Increased risk of tuberculosis in patients treated with antitumor necrosis factor alpha


Elbek O., Uyar M., Aydin N., Boerekci S., Bayram N., Bayram H., ...Daha Fazla

CLINICAL RHEUMATOLOGY, cilt.28, sa.4, ss.421-426, 2009 (SCI İndekslerine Giren Dergi) identifier identifier identifier

  • Cilt numarası: 28 Konu: 4
  • Basım Tarihi: 2009
  • Doi Numarası: 10.1007/s10067-008-1067-x
  • Dergi Adı: CLINICAL RHEUMATOLOGY
  • Sayfa Sayıları: ss.421-426

Özet

Drugs which antagonize tumor necrosis factor alpha (TNF-alpha) are known to increase the risk of tuberculosis. We aimed to evaluate the risk of tuberculosis in patients treated with anti-TNF-alpha, in Turkey. Two hundred and forty patients receiving anti-TNF-alpha, from December 2005 to December 2007, were included in the study. All participants provided a history and underwent a physical examination, a chest X-ray, and a tuberculin skin test. Isoniazid treatment was initiated in those patients with a latent infection, and they were followed up at 2-month intervals. A Bacillus Calmette-Guerin (BCG) scar was present in 184 patients (77.6%). The mean tuberculin skin test induration of patients on admission was 10.7 +/- 7.0 mm. Male gender and the presence of a BCG scar were predictors of a higher tuberculin skin test result (P < 0.05), while there was no significant effect of age on the tuberculin skin test (P > 0.05).
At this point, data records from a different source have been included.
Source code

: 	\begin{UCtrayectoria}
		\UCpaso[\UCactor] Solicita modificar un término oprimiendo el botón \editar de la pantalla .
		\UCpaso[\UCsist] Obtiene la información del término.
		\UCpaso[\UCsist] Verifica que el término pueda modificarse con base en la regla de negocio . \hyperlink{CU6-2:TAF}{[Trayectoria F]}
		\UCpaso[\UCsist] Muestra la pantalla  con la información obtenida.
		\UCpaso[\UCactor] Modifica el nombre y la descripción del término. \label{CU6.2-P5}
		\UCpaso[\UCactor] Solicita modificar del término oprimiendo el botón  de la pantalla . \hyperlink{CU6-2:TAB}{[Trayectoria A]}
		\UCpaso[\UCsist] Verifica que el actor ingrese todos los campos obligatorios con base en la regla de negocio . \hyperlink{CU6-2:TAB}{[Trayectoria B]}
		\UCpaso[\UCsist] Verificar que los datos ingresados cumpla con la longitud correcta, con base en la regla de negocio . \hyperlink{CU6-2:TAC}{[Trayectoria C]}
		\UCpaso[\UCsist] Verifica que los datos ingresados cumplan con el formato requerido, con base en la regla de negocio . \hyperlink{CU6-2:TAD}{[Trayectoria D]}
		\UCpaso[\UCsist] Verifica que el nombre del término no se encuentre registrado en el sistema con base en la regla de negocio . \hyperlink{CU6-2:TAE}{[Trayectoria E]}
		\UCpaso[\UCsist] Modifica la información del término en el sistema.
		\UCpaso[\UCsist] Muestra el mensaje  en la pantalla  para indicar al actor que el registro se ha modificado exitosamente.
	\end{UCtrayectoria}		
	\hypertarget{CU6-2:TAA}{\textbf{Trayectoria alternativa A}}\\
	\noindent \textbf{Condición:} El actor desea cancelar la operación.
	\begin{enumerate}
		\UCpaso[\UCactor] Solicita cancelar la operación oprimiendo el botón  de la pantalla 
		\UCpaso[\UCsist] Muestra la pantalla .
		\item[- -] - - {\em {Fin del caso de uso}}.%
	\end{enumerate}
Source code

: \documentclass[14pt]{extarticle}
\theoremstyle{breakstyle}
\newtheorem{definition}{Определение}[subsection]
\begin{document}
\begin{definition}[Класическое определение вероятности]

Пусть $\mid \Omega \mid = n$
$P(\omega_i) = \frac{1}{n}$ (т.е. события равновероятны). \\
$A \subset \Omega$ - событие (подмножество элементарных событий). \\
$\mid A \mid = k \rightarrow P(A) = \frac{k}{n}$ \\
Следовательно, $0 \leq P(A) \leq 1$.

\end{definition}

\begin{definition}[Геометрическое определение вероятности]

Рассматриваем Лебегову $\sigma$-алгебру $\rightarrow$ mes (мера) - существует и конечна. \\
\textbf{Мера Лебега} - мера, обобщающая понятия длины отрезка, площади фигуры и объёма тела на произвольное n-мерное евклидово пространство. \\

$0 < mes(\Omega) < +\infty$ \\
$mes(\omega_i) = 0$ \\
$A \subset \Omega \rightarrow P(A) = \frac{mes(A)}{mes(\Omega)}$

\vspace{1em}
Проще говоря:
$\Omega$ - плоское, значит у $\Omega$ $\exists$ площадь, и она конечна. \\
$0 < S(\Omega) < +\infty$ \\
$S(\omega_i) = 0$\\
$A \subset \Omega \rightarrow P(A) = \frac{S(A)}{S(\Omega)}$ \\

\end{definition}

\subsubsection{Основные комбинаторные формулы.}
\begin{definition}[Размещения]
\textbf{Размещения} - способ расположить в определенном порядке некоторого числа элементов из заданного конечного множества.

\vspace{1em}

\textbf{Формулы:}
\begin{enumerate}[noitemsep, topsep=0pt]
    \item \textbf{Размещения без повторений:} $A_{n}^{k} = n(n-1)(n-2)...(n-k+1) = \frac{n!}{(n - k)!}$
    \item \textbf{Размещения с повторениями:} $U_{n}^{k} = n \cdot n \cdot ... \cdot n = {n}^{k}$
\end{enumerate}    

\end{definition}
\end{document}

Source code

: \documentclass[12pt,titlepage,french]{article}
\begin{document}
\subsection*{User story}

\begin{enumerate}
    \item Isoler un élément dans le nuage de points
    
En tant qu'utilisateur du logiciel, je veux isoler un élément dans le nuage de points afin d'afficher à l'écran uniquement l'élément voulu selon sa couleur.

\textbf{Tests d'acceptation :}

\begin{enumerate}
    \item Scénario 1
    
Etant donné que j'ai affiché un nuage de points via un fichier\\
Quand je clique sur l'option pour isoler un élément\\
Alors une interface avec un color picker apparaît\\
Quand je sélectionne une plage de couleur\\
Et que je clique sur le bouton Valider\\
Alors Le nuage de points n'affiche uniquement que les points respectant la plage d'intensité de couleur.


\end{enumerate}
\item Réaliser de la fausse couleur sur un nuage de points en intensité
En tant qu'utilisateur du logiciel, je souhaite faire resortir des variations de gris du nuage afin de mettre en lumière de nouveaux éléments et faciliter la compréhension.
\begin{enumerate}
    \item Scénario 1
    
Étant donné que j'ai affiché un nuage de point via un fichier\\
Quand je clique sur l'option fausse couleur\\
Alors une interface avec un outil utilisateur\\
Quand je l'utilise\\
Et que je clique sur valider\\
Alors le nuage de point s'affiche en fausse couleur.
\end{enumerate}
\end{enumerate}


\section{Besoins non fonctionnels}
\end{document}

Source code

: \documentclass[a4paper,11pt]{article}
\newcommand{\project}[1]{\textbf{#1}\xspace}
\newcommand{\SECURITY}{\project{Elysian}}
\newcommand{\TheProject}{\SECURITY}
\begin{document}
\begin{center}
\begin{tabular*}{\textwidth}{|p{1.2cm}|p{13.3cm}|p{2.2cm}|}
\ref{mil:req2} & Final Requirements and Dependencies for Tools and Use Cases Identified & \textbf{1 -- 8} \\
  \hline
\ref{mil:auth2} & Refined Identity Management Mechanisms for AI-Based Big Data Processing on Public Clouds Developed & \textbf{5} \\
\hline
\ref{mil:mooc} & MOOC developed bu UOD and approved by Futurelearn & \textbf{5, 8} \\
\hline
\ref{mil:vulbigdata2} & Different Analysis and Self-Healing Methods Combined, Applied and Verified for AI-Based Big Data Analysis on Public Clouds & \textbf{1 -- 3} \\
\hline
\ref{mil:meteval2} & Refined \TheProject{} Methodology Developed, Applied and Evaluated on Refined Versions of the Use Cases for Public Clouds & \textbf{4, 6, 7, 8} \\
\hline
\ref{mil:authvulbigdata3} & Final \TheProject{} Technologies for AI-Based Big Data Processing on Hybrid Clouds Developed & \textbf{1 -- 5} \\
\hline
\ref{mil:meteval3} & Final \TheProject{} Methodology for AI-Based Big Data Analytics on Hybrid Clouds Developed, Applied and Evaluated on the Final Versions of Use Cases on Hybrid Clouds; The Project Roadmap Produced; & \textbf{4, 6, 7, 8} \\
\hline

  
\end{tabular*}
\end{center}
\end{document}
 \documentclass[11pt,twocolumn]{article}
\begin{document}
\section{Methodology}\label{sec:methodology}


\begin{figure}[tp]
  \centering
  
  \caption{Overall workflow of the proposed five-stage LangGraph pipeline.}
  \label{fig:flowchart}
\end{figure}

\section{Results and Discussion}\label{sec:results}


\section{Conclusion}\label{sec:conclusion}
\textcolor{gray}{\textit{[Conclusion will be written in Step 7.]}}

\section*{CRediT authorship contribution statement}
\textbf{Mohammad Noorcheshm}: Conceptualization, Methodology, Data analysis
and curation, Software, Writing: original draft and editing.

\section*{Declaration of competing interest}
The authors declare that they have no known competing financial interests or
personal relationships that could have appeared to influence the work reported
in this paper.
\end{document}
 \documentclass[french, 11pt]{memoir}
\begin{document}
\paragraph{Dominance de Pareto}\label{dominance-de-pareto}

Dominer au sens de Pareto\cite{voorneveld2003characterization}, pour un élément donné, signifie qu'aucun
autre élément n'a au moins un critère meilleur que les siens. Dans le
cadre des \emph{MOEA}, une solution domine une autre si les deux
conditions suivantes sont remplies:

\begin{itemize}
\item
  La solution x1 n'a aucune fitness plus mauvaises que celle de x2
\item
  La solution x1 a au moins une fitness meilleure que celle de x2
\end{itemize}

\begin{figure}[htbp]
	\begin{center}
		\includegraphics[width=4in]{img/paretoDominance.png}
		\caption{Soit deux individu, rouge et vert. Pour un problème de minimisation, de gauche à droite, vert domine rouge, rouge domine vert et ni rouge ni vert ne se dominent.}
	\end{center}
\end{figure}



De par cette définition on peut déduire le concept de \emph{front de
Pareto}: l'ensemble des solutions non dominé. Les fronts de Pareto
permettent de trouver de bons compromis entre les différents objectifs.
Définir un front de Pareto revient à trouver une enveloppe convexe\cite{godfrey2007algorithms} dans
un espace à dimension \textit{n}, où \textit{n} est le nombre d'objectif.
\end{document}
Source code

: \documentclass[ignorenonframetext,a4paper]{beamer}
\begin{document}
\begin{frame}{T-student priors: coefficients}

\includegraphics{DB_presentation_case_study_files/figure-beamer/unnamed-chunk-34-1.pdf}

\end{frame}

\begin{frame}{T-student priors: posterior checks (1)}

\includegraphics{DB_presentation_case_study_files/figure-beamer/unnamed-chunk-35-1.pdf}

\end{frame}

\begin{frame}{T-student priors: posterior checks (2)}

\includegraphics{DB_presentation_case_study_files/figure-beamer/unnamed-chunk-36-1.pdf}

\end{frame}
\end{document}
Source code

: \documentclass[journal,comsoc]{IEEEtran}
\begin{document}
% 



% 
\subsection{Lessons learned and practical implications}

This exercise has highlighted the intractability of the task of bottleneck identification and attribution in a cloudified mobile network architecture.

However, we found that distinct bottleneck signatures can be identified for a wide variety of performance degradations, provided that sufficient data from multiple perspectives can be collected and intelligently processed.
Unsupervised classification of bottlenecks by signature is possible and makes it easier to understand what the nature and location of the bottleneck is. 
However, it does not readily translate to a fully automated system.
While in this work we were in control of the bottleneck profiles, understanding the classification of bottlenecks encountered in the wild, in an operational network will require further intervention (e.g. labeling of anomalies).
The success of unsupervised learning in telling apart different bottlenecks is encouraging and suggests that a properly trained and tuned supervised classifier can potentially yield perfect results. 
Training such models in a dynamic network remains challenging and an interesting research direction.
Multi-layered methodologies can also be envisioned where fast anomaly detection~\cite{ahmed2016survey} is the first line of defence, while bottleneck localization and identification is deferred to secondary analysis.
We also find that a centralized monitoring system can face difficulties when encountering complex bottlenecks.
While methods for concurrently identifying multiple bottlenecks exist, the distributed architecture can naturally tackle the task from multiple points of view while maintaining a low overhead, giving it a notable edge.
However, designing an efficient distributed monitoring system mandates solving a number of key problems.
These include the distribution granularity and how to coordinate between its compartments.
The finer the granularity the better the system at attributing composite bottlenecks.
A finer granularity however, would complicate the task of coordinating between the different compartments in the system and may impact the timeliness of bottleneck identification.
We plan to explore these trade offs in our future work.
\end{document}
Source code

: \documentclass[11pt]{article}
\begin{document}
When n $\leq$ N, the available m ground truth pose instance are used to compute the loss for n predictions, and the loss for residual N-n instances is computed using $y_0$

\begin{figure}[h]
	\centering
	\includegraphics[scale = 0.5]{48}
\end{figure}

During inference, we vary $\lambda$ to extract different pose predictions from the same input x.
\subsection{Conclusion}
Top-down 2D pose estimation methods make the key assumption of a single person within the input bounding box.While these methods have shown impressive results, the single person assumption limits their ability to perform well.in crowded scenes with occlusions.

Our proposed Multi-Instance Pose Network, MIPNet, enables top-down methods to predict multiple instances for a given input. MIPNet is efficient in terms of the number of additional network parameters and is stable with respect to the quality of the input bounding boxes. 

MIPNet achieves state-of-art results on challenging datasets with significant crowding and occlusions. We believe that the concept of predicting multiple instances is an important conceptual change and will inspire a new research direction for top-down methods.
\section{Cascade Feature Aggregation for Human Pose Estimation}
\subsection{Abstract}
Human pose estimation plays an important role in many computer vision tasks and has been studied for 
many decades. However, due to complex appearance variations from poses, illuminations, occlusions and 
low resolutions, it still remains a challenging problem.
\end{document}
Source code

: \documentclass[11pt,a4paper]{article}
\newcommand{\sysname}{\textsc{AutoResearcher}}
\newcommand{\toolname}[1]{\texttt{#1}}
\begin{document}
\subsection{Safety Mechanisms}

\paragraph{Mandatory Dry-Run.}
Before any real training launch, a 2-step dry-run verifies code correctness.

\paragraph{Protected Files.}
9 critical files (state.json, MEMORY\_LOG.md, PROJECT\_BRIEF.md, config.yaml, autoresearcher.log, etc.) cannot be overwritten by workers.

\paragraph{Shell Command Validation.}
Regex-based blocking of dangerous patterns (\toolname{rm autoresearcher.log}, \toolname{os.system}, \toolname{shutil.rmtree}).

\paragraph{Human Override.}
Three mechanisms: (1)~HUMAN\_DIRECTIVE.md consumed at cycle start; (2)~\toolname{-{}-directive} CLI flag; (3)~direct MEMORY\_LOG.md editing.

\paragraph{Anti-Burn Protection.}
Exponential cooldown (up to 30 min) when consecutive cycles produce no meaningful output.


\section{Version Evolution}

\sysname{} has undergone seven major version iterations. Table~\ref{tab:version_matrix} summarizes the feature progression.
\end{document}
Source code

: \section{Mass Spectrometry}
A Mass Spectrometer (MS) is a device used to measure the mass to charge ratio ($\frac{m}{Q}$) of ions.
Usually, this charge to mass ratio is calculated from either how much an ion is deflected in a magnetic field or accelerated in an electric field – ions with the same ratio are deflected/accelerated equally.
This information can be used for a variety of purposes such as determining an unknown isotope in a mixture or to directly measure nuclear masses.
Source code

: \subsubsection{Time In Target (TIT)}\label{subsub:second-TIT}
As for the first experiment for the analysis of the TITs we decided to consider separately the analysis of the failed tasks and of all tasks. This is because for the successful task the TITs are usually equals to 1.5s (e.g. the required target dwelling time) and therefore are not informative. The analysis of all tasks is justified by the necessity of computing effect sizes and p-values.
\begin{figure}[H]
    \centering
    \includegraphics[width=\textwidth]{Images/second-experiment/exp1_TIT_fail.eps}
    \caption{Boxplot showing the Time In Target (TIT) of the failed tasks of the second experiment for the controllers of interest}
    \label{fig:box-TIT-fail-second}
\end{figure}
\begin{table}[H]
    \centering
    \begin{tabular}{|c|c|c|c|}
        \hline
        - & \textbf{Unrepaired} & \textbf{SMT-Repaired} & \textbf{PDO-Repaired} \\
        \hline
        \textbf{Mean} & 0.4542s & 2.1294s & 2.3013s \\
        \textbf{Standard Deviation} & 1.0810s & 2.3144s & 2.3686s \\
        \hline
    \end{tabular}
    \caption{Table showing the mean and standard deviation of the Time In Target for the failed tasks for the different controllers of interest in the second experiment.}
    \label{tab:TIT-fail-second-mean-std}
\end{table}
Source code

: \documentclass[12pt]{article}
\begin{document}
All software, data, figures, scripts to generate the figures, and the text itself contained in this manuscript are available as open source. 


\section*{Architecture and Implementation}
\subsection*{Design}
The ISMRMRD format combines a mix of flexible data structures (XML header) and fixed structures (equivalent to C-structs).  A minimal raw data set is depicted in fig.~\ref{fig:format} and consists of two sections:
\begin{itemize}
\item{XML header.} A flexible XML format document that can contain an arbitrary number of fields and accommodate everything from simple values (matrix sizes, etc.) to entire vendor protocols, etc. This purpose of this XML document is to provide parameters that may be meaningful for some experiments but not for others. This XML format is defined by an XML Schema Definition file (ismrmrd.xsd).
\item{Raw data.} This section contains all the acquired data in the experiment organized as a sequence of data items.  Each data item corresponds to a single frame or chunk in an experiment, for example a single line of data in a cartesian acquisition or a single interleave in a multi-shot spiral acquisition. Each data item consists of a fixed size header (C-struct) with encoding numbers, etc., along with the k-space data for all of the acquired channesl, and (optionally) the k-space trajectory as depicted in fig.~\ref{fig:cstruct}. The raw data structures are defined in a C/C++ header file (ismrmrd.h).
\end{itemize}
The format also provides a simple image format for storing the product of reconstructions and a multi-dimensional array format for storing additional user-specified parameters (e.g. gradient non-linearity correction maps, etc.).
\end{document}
Of the 240 subjects, 229 (95.4%) received methotrexate or corticosteroid treatment prior to anti-TNF-alpha therapy. Isoniazid treatment preceded anti-TNF-alpha administration in 185 (77.1%) of the 240 patients. Two patients developed tuberculosis (incidence 833/100,000). There was no correlation between initial and 12-month tuberculin skin test results (P > 0.05). Tuberculin skin test conversion was detected in five subjects during the 12-month follow-up; however, none developed active tuberculosis. One patient developed a drug reaction secondary to etanercept, and another demonstrated hepatotoxicity due to isoniazid. This study shows that anti-TNF-alpha therapy increases the risk of tuberculosis, despite treatment of latent infection.